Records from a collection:

<<<<

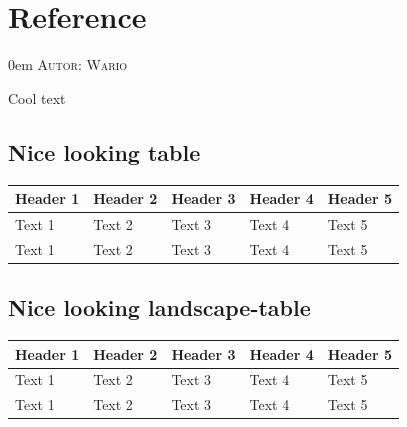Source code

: \documentclass{article}
\makeatletter
\newcommand{\sectionauthor}[1]{
	{\parindent 0em \large \scshape Autor: #1 \par \nobreak \vspace*{1em}}
	\@afterheading
}
\makeatother
\begin{document}
\section{Reference}
\sectionauthor{Wario}
Cool text

\subsection{Nice looking table}
\begin{longtable}{@{}lllll@{}}
\toprule
\textbf{Header 1} & \textbf{Header 2} & \textbf{Header 3} & \textbf{Header 4} & \textbf{Header 5} \\* \midrule
\endfirsthead
%
\endhead
%
Text 1            & Text 2            & Text 3            & Text 4            & Text 5            \\
Text 1            & Text 2            & Text 3            & Text 4            & Text 5            \\* \bottomrule
\end{longtable}

\subsection{Nice looking landscape-table}
\begin{landscape}
\begin{longtable}{@{}lllll@{}}
\toprule
\textbf{Header 1} & \textbf{Header 2} & \textbf{Header 3} & \textbf{Header 4} & \textbf{Header 5} \\* \midrule
\endfirsthead
%
\endhead
%
Text 1            & Text 2            & Text 3            & Text 4            & Text 5            \\
Text 1            & Text 2            & Text 3            & Text 4            & Text 5            \\* \bottomrule
\end{longtable}
\end{landscape}
\end{document}
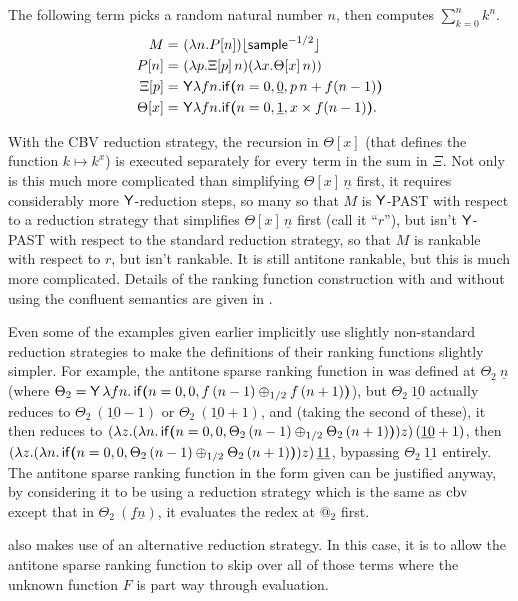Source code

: \begin{example} \label{ex:sum of powers}
The following term picks a random natural number $n$, then computes $\sum_{k=0}^n k^n$.
\begin{align*}
M =&\ (\lambda n. P[n]) \lfloor \mathsf{sample}^{-1/2} \rfloor \\
P[n] =&\ (\lambda p. \Xi[p] \, n) (\lambda x. \Theta[x] \, n)) \\
\Xi[p] =&\ \mathsf{Y} \lambda f n. \mathsf{if}\boldsymbol{(}n = 0, \underline 0, p \, n + f (n-1)\boldsymbol{)} \\
\Theta[x] =&\ \mathsf{Y} \lambda f n. \mathsf{if}\boldsymbol{(}n = 0, \underline 1, x \times f (n-1)\boldsymbol{)}.
\end{align*}

With the CBV reduction strategy, the recursion in $\Theta[x]$ (that defines the function $k \mapsto k^x$) is executed separately for every term in the sum in $\Xi$. Not only is this much more complicated than simplifying $\Theta[x] \, \underline n$ first, it requires considerably more $\mathsf{Y}$-reduction steps, so many so that $M$ is $\mathsf{Y}$-PAST with respect to a reduction strategy that simplifies $\Theta[x] \, \underline n$ first (call it ``$r$''), but isn't $\mathsf{Y}$-PAST with respect to the standard reduction strategy, so that $M$ is rankable with respect to $r$, but isn't rankable. It is still antitone rankable, but this is much more complicated. Details of the ranking function construction with and without using the confluent semantics are given in .
\end{example}

Even some of the examples given earlier implicitly use slightly non-standard reduction strategies to make the definitions of their ranking functions slightly simpler. For example, the antitone sparse ranking function in  was defined at $\Theta_2\ \underline n$ (where $\Theta_2 = \mathsf{Y} \, \lambda f n . \, \mathsf{if}\boldsymbol{(}n = 0, 0, f \, (n - 1) \oplus_{1/2} f \, (n + 1)\boldsymbol{)}$), but $\Theta_2\ \underline{10}$ actually reduces to $\Theta_2\ (\underline{10} - 1)$ or $\Theta_2\ (\underline{10} + 1)$, and (taking the second of these), it then reduces to $(\lambda z. (\lambda n. \, \mathsf{if}\boldsymbol{(}n = 0, 0, \Theta_2 \, (n - 1) \oplus_{1/2} \Theta_2 \, (n + 1)\boldsymbol{)}) z) \, (\underline{10} + 1)$, then $(\lambda z. (\lambda n. \, \mathsf{if}\boldsymbol{(}n = 0, 0, \Theta_2 \, (n - 1) \oplus_{1/2} \Theta_2 \, (n + 1)\boldsymbol{)}) z) \, \underline{11}$, bypassing $\Theta_2\ \underline{11}$ entirely. The antitone sparse ranking function in the form given can be justified anyway, by considering it to be using a reduction strategy which is the same as $\operatorname{cbv}$ except that in $\Theta_2\ (\underline f \underline n)$, it evaluates the redex at $@_2$ first.

 also makes use of an alternative reduction strategy. In this case, it is to allow the antitone sparse ranking function to skip over all of those terms where the unknown function $F$ is part way through evaluation.
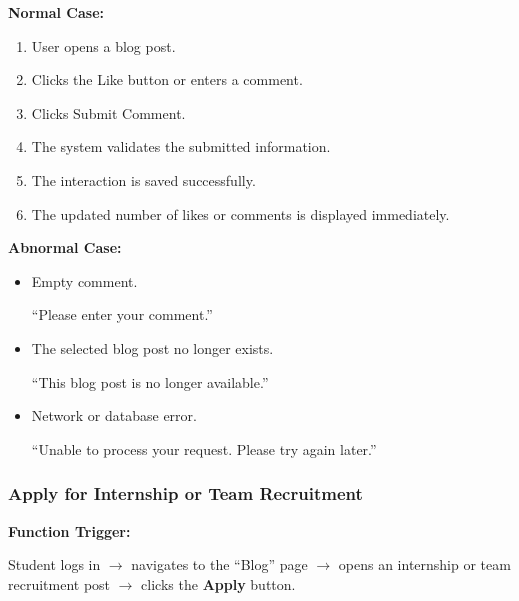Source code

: \vspace{0.2cm}

\textbf{Normal Case:}

\begin{enumerate}
    \item User opens a blog post.
    \item Clicks the Like button or enters a comment.
    \item Clicks Submit Comment.
    \item The system validates the submitted information.
    \item The interaction is saved successfully.
    \item The updated number of likes or comments is displayed immediately.
\end{enumerate}

\vspace{0.2cm}

\textbf{Abnormal Case:}

\begin{itemize}
    \item Empty comment.

    ``Please enter your comment.''

    \item The selected blog post no longer exists.

    ``This blog post is no longer available.''

    \item Network or database error.

    ``Unable to process your request. Please try again later.''
\end{itemize}


\subsubsection{Apply for Internship or Team Recruitment}

\textbf{Function Trigger:}

Student logs in $\rightarrow$ navigates to the ``Blog'' page $\rightarrow$ opens an internship or team recruitment post $\rightarrow$ clicks the \textbf{Apply} button.

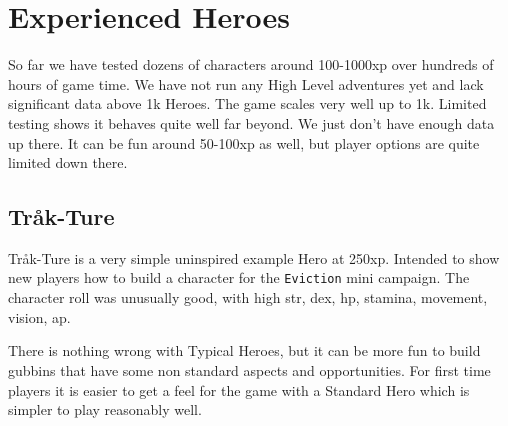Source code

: \clearpage
{}
\section*{Experienced Heroes}
So far we have tested dozens of characters around 100-1000xp over hundreds of hours of game time. We have not run any High Level adventures yet and lack significant data above 1k Heroes.
The game scales very well up to 1k. Limited testing shows it behaves quite well far beyond. We just don't have enough data up there.
It can be fun around 50-100xp as well, but player options are quite limited down there.


\subsection*{Tråk-Ture}
Tråk-Ture is a very simple uninspired example Hero at 250xp. Intended to show new players how to build a character for the \texttt{Eviction} mini campaign. The character roll was unusually good, with high str, dex, hp, stamina, movement, vision, ap.

There is nothing wrong with Typical Heroes, but it can be more fun to build gubbins that have some non standard aspects and opportunities. For first time players it is easier to get a feel for the game with a Standard Hero which is simpler to play reasonably well.

\

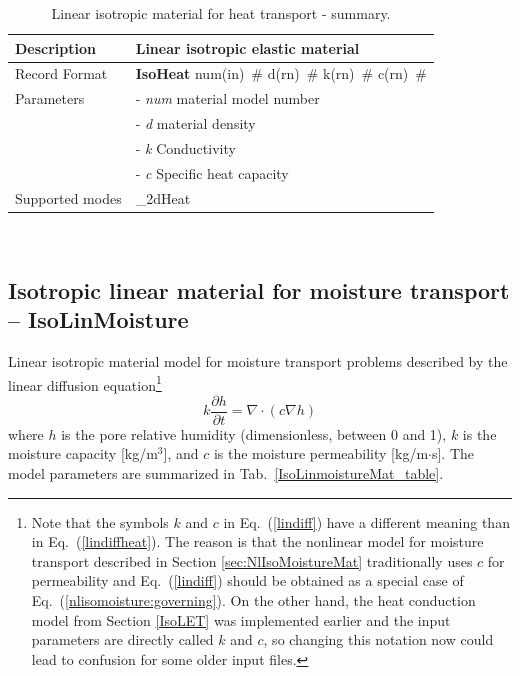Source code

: \documentclass[a4paper]{article}
\newcommand{\descitem}[1]{{\noindent \bf #1}}
\newcommand{\elemparam}[2]{{{#1\tiny (#2)}~\#}}
\newcommand{\param}[1]{{\it #1}}
\newcommand{\refeq}[1]{Eq.~(\ref{#1})}
\newenvironment{mmt}{\begin{tabular}{|l|p{9cm}|}}{\end{tabular}\\}
\newenvironment{mmt}{\begin{tabular}{|l|l|}}{\end{tabular}\\}
\begin{document}
\begin{table}[!htb]
\begin{mmt}
\hline
Description & Linear isotropic elastic material\\
\hline
Record Format & \descitem{IsoHeat} \elemparam{num}{in}
\elemparam{d}{rn} \elemparam{k}{rn} \elemparam{c}{rn}\\
Parameters &- \param{num} material model number\\
&- \param{d} material density\\
&- \param{k} Conductivity\\
&- \param{c} Specific heat capacity\\
Supported modes& \_2dHeat\\
\hline
\end{mmt}
\caption{Linear isotropic material for heat transport - summary.}
\label{Isoheat_table}
\end{table}


\subsection{Isotropic linear material for moisture transport -- IsoLinMoisture}
\label{IsoLinMoistureMat}
Linear isotropic material model for moisture transport problems described
by the linear diffusion equation\footnote{Note that the symbols $k$ and $c$
in \refeq{lindiff} have a different meaning than in \refeq{lindiffheat}.
The reason is that the nonlinear model for moisture transport described
in Section \ref{sec:NlIsoMoistureMat} traditionally
uses $c$ for permeability and \refeq{lindiff} should be obtained
as a special case of \refeq{nlisomoisture:governing}. 
On the other hand, the heat conduction model
from Section \ref{IsoLET} was implemented earlier and the input parameters
are directly called $k$ and $c$, so changing this notation now could lead
to confusion for some older input files.}
\begin{equation}\label{lindiff}
k\frac{\partial h}{\partial t} = \nabla \cdot \left( c \nabla h \right)
\end{equation}
where $h$ is the pore relative humidity (dimensionless, between 0 and 1), 
$k$ is the moisture capacity [kg/m$^3$],
and $c$ is the moisture permeability [kg/m$\cdot$s].
The model parameters are summarized
in Tab.~\ref{IsoLinmoistureMat_table}.
\end{document}
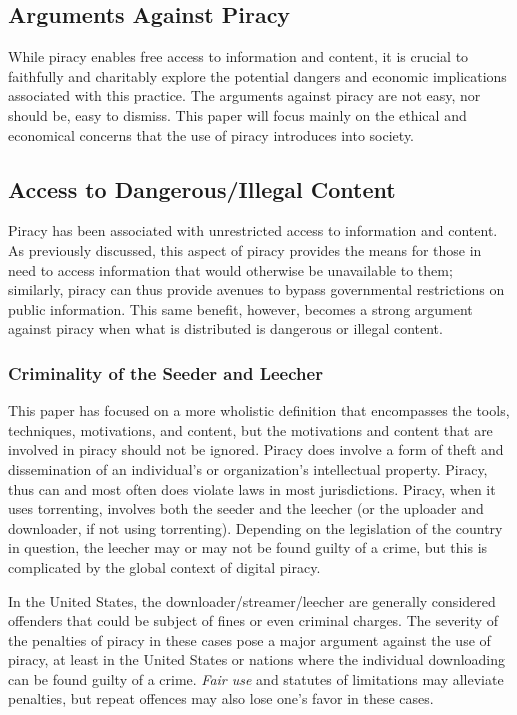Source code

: \documentclass[onecolumn, 12pt]{article}
\begin{document}
\begin{refsection}
\section{Arguments Against Piracy}
While piracy enables free access to information and content, it is crucial to
faithfully and charitably explore the potential dangers and economic
implications associated with this practice. The arguments against piracy are
not easy, nor should be, easy to dismiss. This paper will focus mainly on the
ethical and economical concerns that the use of piracy introduces into society.

\subsection{Access to Dangerous/Illegal Content}
Piracy has been associated with unrestricted access to information and
content. As previously discussed, this aspect of piracy provides the means for
those in need to access information that would otherwise be unavailable to them;
similarly, piracy can thus provide avenues to bypass governmental restrictions
on public information. This same benefit, however, becomes a strong argument
against piracy when what is distributed is dangerous or illegal content.

\subsubsection{Criminality of the Seeder and Leecher}
This paper has focused on a more wholistic definition that encompasses
the tools, techniques, motivations, and content, but the motivations and
content that are involved in piracy should not be ignored. Piracy does involve
a form of theft and dissemination of an individual's or organization's
intellectual property. Piracy, thus can and most often does violate laws in
most jurisdictions. Piracy, when it uses torrenting, involves both the
seeder and the leecher (or the uploader and downloader, if not using torrenting).
Depending on the legislation of the country in question, the leecher may or
may not be found guilty of a crime, but this is complicated by the global
context of digital piracy.

In the United States, the downloader/streamer/leecher are generally considered
offenders that could be subject of fines or even criminal charges. The severity
of the penalties of piracy in these cases pose a major argument against the use
of piracy, at least in the United States or nations where the individual
downloading can be found guilty of a crime. \emph{Fair use} and statutes of
limitations may alleviate penalties, but repeat offences may also lose one's
favor in these cases.~\cite{felonies.org}


\end{refsection}
\end{document}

>>>>

◆ Assigned task: The answer must be every line of the records above that holds the word "longer".

◆ Response to the task:
    \item The selected blog post no longer exists.
    ``This blog post is no longer available.''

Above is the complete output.